Si le système financier a pu atteindre des dimensions jugées disproportionnées, c’est disions- nous en raison d’un processus généralisé de titrisation du réel. Encore faut-il que ce dernier soit titrisable et donc accessible à la titrisation. De ce point de vue, lorsque le monde réel vit au sein d’un marché muselé voire interdit, le carburant d’une financiarisation sans limite se fait trop rare. C’est le cas lorsqu’un système monétaire international, tel celui de Bretton Woods surveille étroitement le strict respect du principe des taux de change fixes ; ou lorsque les déficits publics sont gérés hors marché par répression financière; voire enfin, lorsque la bancarisation d’une société se trouve très limitée .

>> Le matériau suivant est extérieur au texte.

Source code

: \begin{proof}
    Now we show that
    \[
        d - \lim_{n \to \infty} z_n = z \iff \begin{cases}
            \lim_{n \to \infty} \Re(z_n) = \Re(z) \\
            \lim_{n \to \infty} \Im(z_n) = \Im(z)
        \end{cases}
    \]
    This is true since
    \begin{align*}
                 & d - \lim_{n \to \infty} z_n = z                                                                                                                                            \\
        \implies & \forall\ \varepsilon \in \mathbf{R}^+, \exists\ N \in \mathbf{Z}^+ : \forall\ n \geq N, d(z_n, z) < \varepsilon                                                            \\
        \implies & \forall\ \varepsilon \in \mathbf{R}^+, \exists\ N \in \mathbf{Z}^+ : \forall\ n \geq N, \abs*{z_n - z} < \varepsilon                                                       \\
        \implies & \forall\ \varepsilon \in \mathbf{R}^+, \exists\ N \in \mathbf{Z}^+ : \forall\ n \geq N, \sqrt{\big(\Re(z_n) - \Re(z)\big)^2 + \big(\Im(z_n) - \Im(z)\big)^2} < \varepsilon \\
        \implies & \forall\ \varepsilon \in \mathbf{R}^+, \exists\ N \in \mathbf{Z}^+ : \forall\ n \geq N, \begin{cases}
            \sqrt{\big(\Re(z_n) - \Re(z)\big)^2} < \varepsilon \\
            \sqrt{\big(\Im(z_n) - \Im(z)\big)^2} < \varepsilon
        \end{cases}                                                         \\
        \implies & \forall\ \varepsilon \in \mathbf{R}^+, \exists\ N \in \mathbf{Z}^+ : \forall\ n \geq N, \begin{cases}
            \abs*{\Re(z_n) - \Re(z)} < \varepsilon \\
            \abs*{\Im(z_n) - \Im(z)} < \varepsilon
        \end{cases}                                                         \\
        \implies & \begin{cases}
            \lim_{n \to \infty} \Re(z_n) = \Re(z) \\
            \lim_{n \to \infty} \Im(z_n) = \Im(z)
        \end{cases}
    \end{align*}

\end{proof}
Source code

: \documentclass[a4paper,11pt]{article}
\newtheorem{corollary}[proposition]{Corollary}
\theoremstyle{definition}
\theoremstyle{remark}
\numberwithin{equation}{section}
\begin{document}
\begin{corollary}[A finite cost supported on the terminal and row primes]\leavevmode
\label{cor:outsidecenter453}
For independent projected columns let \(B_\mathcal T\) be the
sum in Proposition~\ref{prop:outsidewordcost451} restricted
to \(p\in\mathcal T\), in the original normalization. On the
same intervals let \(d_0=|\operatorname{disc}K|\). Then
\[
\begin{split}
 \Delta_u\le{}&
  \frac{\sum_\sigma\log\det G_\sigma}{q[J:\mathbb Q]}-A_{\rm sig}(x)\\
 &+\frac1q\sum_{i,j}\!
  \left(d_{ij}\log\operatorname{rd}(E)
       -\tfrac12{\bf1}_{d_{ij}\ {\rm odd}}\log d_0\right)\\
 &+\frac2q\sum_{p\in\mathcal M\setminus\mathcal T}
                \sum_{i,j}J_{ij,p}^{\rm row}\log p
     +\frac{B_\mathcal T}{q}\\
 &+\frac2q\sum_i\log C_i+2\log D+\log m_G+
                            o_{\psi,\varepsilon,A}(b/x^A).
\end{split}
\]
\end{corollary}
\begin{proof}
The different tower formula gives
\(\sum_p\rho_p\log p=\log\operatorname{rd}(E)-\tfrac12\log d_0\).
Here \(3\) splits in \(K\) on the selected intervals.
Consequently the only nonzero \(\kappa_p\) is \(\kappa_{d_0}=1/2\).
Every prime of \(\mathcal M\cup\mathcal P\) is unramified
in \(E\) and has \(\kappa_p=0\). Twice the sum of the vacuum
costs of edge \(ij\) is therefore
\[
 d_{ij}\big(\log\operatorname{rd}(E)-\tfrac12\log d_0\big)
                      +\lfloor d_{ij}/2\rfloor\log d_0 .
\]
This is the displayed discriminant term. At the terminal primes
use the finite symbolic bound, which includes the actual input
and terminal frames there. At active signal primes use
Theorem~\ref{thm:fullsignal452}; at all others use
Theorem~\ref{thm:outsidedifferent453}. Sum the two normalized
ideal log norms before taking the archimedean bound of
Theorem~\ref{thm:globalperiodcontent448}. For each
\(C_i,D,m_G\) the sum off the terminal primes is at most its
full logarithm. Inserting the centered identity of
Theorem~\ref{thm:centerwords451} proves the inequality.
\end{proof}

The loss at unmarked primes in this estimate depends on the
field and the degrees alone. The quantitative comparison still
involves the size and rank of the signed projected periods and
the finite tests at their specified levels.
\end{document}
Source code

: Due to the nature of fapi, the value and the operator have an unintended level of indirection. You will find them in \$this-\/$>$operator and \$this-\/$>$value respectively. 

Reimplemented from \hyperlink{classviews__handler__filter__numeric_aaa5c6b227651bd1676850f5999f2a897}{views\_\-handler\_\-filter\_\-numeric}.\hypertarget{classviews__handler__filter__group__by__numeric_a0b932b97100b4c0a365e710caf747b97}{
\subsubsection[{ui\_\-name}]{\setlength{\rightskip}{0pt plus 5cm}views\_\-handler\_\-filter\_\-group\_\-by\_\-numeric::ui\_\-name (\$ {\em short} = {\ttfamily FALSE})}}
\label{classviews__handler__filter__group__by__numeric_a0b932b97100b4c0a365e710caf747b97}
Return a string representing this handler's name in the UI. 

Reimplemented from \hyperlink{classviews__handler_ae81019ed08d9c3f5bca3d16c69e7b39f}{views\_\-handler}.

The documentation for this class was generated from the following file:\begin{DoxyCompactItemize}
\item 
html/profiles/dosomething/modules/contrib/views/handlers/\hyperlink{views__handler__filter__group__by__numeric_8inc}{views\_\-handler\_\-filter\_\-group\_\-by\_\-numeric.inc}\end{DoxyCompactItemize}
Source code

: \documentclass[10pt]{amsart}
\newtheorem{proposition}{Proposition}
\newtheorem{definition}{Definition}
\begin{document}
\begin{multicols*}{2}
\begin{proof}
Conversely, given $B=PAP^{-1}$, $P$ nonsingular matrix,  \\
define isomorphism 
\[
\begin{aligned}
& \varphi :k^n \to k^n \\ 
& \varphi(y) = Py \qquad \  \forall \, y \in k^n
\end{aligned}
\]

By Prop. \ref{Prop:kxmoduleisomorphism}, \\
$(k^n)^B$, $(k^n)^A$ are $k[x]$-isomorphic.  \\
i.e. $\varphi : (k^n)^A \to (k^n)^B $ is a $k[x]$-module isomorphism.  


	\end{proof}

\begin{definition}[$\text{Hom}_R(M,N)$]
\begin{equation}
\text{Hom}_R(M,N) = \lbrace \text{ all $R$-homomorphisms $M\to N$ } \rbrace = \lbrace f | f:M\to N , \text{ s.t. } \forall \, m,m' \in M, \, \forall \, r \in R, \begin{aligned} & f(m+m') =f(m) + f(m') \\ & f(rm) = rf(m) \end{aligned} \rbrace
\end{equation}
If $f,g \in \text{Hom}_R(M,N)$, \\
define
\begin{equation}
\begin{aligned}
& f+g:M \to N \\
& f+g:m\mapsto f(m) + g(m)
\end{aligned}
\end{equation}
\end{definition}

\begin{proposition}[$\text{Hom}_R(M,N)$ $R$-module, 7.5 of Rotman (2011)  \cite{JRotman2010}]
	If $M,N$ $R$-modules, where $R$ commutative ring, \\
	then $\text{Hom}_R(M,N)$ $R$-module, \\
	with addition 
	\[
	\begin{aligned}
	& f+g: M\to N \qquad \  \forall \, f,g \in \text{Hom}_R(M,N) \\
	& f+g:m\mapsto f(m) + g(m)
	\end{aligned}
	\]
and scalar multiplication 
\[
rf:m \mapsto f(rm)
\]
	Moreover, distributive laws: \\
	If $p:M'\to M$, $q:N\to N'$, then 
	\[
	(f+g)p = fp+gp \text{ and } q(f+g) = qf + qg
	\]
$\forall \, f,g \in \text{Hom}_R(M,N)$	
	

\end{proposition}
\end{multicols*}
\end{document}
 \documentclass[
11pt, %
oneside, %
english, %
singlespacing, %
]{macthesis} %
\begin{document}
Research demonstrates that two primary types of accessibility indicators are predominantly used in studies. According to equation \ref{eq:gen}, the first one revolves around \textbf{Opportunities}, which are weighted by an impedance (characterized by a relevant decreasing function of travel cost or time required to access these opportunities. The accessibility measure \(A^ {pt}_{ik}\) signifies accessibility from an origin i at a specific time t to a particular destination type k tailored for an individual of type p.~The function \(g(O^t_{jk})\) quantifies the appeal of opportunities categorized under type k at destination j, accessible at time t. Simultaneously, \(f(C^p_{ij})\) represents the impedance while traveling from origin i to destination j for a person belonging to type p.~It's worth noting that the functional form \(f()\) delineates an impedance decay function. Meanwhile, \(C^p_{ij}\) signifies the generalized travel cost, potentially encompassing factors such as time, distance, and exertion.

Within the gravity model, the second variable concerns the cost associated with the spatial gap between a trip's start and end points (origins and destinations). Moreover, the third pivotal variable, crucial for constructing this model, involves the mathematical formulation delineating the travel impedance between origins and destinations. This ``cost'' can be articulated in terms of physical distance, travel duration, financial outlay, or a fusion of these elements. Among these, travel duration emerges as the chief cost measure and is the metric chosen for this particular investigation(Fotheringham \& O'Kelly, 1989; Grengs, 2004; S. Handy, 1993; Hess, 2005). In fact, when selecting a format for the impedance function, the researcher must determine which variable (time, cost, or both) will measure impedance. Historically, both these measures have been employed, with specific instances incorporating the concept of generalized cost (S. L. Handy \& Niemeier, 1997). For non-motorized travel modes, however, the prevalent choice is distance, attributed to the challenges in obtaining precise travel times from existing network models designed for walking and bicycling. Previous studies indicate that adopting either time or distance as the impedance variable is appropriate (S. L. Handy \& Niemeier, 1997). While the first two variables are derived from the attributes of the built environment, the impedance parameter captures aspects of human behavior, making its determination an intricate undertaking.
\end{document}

Autant de faits qui renvoient à l’organisation politique du réel. D’où l’hypothèse suivante : les caractéristiques qualitatives et quantitatives du système financier renvoient au mode d’appropriation de la contrainte publique à des fins privées, et donc aux modalités de fonctionnement des Etats.
Si l’on considère 3 états possibles du système financier : un système de banques libres, un système hiérarchisé avec banque centrale dépendante des Etats, et un système hiérarchisé organisant l’indépendance des banques centrales, il est possible d’établir une relation de correspondance entre forme du système financier et forme de l’Etat.
Un objet éphémère : la banque libre.
Une première relation de correspondance peut être lue empiriquement, dans ce qui faisait, à la fin du moyen-âge, l’articulation des familles de financiers pratiquant librement le change des monnaies, aux pouvoirs étatiques monopolisant le monnayage des espèces métalliques. Articulation bien examinée par Boyer- Xambeu ( « Monnaies privées et pouvoirs des princes »- Presses de sc-po- 1986). Plus théoriquement, il s’agit là d’entrepreneurs économiques- des banquiers privés- en relations plus ou moins conflictuelles avec des entrepreneurs politiques – des princes- utilisant la contrainte publique à des fins privées . Jeu d’acteurs bien connus des théoriciens de l’aventure étatique.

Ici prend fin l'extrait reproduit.